National Diet Building
The Diet Building was completed in 1936 and is constructed out of purely Japanese materials, with the exception of the stained glass, door locks, and pneumatic tube system.
- 1 History
- 2 Main facilities in the National Diet Building
- 3 See also
- 4 References
- 5 Further reading
The construction of the building for the old Imperial Diet began in 1920; however, plans for the building date back to the late 1880s. The Diet met in temporary structures for the first fifty years of its existence because there was no agreement over what form its building should take.
German architects Wilhelm Böckmann and Hermann Ende were invited to Tokyo in 1886 and 1887, respectively. They drew up two plans for a Diet building. Böckmann's initial plan was a masonry structure with a dome and flanking wings, similar to other legislatures of the era, which would form the core of a large "government ring" south of the Imperial Palace. However, at the time there was public resistance in Japan to Foreign Minister Inoue Kaoru's internationalist policies, and so the architects submitted a more "Japanese" design as well, substituting traditional Japanese architectural features for many parts of the building. Ende and Böckmann's Diet Building was never built, but their other "government ring" designs were used for the Tokyo District Court and Ministry of Justice buildings.
In 1898, Prime Minister Itō Hirobumi interviewed American Ralph Adams Cram, who proposed a more "Oriental" design for the building, featuring tiled roofs and a large enclosure of walls and gates. The Itō government fell as Cram was en route to the United States, and the project was dropped.
First building, second building, and fires at both
With an internal deadline approaching, the government enlisted Ende and Böckmann associate Adolph Stegmueller and Japanese architect Yoshii Shigenori to design a temporary structure. The building, a two-story, European-style wooden structure, opened in November 1890 on a site in Hibiya.
An electrical fire burned down the first building in January 1891, only two months later. Another Ende and Böckmann associate, Oscar Tietze, joined Yoshii to design its replacement. The second building was larger than the first, but followed a similar design: it housed the Diet until 1925 when another fire destroyed the building.
Current Diet Building
In 1910, the Finance Ministry started a commission in an attempt to take control over the new Diet Building design from the Home Ministry. Prime Minister Katsura Tarō chaired the commission, which recommended that the new building emulate an Italian Renaissance architectural style. This recommendation was criticized by many who thought that choice to be too arbitrary.
The ministry sponsored a public design competition in 1918, and 118 designs were submitted for the new building. The first prize winner, Watanabe Fukuzo, produced a design similar to Ende and Böckmann's.

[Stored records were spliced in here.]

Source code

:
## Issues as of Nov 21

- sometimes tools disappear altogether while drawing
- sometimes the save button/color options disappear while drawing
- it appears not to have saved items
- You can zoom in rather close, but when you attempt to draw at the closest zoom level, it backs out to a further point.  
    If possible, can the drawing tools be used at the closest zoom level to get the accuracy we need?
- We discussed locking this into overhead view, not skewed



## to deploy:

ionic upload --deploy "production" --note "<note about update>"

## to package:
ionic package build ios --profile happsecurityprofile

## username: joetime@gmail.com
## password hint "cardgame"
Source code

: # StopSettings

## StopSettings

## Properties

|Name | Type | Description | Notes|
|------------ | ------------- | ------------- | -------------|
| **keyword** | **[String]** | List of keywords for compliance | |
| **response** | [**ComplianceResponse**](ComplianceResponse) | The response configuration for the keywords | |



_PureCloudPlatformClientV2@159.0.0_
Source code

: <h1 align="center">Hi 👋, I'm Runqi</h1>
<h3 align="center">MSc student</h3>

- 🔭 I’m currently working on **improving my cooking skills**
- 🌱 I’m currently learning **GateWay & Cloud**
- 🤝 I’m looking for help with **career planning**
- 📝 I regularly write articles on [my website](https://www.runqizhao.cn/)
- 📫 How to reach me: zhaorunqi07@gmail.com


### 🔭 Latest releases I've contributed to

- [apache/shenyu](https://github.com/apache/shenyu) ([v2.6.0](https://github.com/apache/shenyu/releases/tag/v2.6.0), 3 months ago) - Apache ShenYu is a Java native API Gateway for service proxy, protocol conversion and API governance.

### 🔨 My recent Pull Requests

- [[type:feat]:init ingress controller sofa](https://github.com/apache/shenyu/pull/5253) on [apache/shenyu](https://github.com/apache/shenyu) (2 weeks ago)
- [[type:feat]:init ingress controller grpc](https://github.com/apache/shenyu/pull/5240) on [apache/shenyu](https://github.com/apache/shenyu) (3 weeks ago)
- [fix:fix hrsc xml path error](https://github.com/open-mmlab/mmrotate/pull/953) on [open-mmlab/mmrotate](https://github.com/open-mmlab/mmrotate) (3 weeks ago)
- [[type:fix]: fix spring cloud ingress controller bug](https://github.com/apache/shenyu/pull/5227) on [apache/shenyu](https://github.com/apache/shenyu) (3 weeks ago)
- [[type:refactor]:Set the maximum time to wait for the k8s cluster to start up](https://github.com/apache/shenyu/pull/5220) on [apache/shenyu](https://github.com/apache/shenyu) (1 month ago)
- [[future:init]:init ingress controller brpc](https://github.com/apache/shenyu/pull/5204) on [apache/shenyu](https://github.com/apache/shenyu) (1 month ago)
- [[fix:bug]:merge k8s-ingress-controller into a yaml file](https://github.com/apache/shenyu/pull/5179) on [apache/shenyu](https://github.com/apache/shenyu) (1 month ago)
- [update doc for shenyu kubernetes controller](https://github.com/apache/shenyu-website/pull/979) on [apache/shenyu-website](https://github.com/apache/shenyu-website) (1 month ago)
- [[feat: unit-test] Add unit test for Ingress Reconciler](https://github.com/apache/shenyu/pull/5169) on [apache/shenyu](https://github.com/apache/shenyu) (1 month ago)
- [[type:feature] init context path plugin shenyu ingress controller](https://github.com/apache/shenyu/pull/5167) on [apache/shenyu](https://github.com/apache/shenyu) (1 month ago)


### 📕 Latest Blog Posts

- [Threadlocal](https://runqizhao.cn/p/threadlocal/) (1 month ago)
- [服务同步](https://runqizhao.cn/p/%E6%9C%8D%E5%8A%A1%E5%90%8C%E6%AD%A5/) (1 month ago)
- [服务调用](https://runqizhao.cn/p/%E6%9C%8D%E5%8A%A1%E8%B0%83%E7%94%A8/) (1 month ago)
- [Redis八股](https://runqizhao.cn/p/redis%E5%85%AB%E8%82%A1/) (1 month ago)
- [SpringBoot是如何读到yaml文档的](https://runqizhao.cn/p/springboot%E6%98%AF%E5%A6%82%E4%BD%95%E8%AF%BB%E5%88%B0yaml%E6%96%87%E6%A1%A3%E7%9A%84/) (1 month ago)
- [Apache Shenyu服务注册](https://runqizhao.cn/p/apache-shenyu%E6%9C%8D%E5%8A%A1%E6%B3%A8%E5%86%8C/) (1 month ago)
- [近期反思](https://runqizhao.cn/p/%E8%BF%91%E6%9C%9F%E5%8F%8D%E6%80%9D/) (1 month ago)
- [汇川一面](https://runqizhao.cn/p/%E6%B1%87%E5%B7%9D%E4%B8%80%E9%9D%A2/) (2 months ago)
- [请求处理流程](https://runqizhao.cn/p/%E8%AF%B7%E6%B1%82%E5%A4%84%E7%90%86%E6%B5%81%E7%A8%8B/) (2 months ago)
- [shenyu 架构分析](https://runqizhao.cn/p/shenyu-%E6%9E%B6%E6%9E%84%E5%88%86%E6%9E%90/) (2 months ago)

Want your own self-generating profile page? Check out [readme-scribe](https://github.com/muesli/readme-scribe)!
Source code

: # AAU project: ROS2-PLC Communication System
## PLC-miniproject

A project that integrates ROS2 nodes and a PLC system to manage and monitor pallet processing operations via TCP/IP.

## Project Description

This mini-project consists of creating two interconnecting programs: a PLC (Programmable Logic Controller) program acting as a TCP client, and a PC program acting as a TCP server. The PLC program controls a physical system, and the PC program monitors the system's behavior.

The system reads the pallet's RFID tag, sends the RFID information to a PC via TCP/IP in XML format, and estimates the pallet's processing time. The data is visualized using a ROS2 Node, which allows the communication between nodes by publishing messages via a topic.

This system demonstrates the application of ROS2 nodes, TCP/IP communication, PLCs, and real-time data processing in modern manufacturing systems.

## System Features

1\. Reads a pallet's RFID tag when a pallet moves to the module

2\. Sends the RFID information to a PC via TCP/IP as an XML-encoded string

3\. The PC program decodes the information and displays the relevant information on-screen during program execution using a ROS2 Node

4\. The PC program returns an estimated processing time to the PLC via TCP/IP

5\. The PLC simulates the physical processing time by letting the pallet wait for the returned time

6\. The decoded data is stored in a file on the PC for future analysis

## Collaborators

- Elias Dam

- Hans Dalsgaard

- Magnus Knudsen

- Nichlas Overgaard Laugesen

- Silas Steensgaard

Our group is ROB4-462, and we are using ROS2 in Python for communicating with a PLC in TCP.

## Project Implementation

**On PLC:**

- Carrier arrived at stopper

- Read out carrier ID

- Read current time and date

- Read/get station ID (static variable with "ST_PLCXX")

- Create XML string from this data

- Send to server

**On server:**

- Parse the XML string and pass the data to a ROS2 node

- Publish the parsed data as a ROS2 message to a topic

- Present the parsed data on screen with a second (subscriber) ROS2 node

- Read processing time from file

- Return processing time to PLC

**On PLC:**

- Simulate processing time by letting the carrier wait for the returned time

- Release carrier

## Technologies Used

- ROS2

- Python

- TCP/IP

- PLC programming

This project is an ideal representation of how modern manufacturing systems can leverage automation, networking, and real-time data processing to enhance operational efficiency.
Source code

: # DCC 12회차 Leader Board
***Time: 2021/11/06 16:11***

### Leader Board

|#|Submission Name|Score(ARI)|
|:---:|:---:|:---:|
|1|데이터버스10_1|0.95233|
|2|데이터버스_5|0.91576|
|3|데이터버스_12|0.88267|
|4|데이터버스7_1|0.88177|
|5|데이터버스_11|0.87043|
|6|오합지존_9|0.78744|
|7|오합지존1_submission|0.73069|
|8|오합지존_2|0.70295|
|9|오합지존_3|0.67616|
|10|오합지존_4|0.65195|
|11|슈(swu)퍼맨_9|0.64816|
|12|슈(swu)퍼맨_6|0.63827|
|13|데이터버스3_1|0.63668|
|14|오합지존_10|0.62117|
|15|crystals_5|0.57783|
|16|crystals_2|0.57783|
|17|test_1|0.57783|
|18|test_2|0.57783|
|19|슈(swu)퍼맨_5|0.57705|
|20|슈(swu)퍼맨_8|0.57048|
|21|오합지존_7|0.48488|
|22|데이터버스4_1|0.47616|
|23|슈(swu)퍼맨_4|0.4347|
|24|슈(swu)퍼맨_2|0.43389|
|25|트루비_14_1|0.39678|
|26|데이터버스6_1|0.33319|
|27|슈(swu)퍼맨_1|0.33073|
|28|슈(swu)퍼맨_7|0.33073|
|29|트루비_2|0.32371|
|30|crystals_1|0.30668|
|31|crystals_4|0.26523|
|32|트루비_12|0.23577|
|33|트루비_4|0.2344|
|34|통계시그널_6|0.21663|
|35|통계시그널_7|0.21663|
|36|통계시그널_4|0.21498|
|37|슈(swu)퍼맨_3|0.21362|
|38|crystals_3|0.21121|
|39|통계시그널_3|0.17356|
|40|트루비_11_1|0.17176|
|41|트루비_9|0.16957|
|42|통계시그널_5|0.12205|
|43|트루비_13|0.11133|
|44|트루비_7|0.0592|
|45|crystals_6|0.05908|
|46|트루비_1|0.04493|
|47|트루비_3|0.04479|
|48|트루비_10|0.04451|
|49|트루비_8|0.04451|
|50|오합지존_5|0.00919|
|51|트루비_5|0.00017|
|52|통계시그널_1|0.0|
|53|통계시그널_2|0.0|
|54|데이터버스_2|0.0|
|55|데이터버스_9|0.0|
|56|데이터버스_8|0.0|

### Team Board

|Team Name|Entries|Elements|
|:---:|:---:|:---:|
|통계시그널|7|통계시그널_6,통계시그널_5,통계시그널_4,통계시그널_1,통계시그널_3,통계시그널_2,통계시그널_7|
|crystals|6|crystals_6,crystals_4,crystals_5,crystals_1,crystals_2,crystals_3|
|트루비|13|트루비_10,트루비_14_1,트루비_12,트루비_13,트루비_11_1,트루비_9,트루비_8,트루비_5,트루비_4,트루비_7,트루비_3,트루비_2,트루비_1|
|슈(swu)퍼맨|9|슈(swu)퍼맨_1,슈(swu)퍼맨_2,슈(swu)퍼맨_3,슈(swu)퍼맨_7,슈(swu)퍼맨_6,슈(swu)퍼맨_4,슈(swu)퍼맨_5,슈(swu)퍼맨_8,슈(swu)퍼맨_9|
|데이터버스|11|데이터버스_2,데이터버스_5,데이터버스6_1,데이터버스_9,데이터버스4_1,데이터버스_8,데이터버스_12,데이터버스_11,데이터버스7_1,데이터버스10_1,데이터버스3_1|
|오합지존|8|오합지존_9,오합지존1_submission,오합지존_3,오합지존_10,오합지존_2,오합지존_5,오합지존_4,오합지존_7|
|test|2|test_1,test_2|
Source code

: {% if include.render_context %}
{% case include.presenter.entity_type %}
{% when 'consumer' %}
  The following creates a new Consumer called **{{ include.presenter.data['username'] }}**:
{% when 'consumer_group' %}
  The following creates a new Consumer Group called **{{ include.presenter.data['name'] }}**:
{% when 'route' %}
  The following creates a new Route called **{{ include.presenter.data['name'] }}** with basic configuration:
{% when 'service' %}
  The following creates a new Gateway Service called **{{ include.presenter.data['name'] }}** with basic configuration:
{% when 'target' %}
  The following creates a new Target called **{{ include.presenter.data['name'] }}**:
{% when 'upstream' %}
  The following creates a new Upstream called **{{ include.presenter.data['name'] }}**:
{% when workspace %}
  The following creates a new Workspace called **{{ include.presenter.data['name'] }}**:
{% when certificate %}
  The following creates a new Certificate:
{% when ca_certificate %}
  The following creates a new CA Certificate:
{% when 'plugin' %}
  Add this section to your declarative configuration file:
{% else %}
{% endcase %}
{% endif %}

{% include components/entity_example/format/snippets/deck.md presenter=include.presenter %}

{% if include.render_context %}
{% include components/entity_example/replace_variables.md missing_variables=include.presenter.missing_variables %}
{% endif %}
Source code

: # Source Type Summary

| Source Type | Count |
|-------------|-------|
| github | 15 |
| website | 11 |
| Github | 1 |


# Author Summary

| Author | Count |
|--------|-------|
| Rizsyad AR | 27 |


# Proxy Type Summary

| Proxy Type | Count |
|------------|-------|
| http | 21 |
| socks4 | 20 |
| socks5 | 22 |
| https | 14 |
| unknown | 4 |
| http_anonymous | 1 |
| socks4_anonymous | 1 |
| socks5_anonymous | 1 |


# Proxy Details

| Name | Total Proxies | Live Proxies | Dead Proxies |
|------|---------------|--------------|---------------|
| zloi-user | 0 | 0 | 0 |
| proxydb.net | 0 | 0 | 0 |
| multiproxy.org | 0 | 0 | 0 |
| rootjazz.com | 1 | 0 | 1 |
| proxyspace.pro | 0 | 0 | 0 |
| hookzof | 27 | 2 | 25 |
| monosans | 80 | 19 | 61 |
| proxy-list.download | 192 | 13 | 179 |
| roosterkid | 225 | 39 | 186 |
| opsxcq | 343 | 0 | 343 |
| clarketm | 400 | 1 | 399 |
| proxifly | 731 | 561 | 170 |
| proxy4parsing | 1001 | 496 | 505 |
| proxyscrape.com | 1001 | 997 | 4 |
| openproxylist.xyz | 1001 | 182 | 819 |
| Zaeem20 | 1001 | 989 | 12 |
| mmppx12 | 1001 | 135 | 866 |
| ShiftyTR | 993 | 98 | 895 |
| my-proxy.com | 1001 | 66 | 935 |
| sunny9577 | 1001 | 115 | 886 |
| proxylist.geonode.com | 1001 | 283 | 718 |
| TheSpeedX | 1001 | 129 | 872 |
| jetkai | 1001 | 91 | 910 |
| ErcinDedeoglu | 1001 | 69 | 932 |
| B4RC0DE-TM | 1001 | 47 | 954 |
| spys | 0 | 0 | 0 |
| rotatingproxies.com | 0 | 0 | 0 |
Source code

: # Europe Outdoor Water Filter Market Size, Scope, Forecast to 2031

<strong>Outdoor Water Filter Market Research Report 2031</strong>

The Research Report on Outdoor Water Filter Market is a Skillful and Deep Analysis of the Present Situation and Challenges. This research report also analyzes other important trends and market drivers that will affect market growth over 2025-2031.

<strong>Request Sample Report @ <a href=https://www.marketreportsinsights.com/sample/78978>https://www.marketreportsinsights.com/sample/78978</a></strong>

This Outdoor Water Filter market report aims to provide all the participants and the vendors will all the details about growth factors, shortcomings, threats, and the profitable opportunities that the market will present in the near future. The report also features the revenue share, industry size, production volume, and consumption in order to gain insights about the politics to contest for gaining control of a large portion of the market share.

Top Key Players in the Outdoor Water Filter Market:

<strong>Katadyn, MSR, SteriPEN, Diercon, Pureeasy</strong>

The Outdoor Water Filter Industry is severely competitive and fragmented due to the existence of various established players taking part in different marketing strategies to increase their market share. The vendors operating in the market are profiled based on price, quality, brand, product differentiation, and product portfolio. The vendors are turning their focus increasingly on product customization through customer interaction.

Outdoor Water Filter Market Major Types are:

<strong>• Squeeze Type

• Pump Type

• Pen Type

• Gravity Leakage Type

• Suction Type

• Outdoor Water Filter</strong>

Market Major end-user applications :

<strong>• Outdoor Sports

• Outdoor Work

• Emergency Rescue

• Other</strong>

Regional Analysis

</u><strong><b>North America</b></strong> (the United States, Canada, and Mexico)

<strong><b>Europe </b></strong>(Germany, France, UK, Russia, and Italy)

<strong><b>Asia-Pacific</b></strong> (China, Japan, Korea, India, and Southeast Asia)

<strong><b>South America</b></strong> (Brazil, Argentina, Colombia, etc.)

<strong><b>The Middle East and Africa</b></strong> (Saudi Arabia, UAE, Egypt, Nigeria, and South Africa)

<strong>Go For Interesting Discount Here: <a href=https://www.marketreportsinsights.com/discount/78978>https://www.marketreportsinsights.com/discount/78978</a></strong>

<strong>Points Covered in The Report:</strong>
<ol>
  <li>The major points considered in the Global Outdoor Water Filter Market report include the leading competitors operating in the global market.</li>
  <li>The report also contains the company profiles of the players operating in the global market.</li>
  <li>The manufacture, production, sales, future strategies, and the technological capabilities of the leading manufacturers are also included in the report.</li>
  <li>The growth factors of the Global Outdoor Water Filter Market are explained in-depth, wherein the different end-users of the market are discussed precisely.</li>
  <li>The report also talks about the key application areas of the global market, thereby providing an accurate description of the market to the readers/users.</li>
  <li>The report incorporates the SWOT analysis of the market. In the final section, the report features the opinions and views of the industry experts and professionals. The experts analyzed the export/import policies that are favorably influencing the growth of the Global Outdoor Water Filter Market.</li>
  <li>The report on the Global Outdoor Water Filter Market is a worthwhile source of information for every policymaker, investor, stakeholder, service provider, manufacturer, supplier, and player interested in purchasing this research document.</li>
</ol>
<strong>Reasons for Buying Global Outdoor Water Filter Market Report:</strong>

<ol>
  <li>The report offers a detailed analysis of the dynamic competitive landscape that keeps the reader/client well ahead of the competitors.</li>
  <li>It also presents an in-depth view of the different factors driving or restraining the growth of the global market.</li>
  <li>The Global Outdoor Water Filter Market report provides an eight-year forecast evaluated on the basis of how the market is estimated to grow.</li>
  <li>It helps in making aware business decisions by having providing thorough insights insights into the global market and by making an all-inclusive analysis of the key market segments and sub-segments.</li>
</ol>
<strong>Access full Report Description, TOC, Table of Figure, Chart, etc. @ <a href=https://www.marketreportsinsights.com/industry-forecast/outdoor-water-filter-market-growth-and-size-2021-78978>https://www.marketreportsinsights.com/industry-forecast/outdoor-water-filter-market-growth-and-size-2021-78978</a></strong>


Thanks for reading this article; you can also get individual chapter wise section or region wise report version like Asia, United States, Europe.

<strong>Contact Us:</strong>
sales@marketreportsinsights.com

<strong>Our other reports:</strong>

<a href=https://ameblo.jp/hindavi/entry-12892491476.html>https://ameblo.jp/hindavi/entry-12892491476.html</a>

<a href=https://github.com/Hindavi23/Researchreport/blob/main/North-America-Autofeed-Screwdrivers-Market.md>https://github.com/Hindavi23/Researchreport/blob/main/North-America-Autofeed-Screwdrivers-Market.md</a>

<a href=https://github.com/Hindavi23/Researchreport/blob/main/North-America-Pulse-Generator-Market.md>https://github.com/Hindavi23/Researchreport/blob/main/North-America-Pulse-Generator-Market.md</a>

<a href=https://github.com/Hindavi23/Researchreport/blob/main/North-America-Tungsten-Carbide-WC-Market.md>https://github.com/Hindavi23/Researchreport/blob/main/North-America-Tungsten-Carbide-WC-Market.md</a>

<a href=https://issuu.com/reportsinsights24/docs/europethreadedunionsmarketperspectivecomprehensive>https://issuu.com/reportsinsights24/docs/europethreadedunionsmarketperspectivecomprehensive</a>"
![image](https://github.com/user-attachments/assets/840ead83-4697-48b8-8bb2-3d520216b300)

The Diet Building was eventually constructed between 1920 and 1936 with a floor plan based on Fukuzo's entry. The roof and tower of the building might have been inspired by another entrant, third prize winner Takeuchi Shinshichi, and are believed to have been chosen because they reflected a more modern hybrid architecture than the purely European and East Asian designs proposed by other architects. While the actual source for the "Pyramid" roof remains unclear, Japanese historian Jonathan Reynolds suggests it was "probably borrowed" from Shinshichi although an image of the entry is not provided but instead he thanks fellow historian of Africa studies at Columbia, Zoe Strother, for mentioning that Shinshichi's design resembles the Mausoleum at Halicarnassus, which was a model for some prominent Western designs in the early 1900s, such as John Russell Pope's 1911 award-winning House of the Temple in Washington, D.C. and the downtown Los Angeles City Hall, completed in 1928.
Main facilities in the National Diet Building
The building assigns jurisdiction over the central entrance, the central hall, Gokyusho (emperor’s resting space), and the central tower to the House of Councilors (Upper House), the front courtyard to the House of Representatives (Lower House), and the National Diet Library suboffice on the 4th floor of the central tower to the National Diet Library.
The central entrance stands behind the main gate and below the central tower. It is characterized by the wide driveway and the entrance doors that are made of bronze and each measure 3.94 meters in height, 1.09 meters in width, and 1.125 tons in weight. These doors for the central entrance, the separate entrance doors for each House building, and the bronze doors inside the building were outsourced to and built by Tokyo School of Fine Arts (currently Tokyo University of the Arts).
The central entrance is not for daily use to enter and exit the Diet building and is called “the door that never opens” because of its restricted access. The entrance is used when Diet members attend their first session after a House of Representatives general election or a House of Councilors regular election and when welcoming the Emperor or foreign heads of state into the Diet building. It is also used to allow visitors into the building in open house events.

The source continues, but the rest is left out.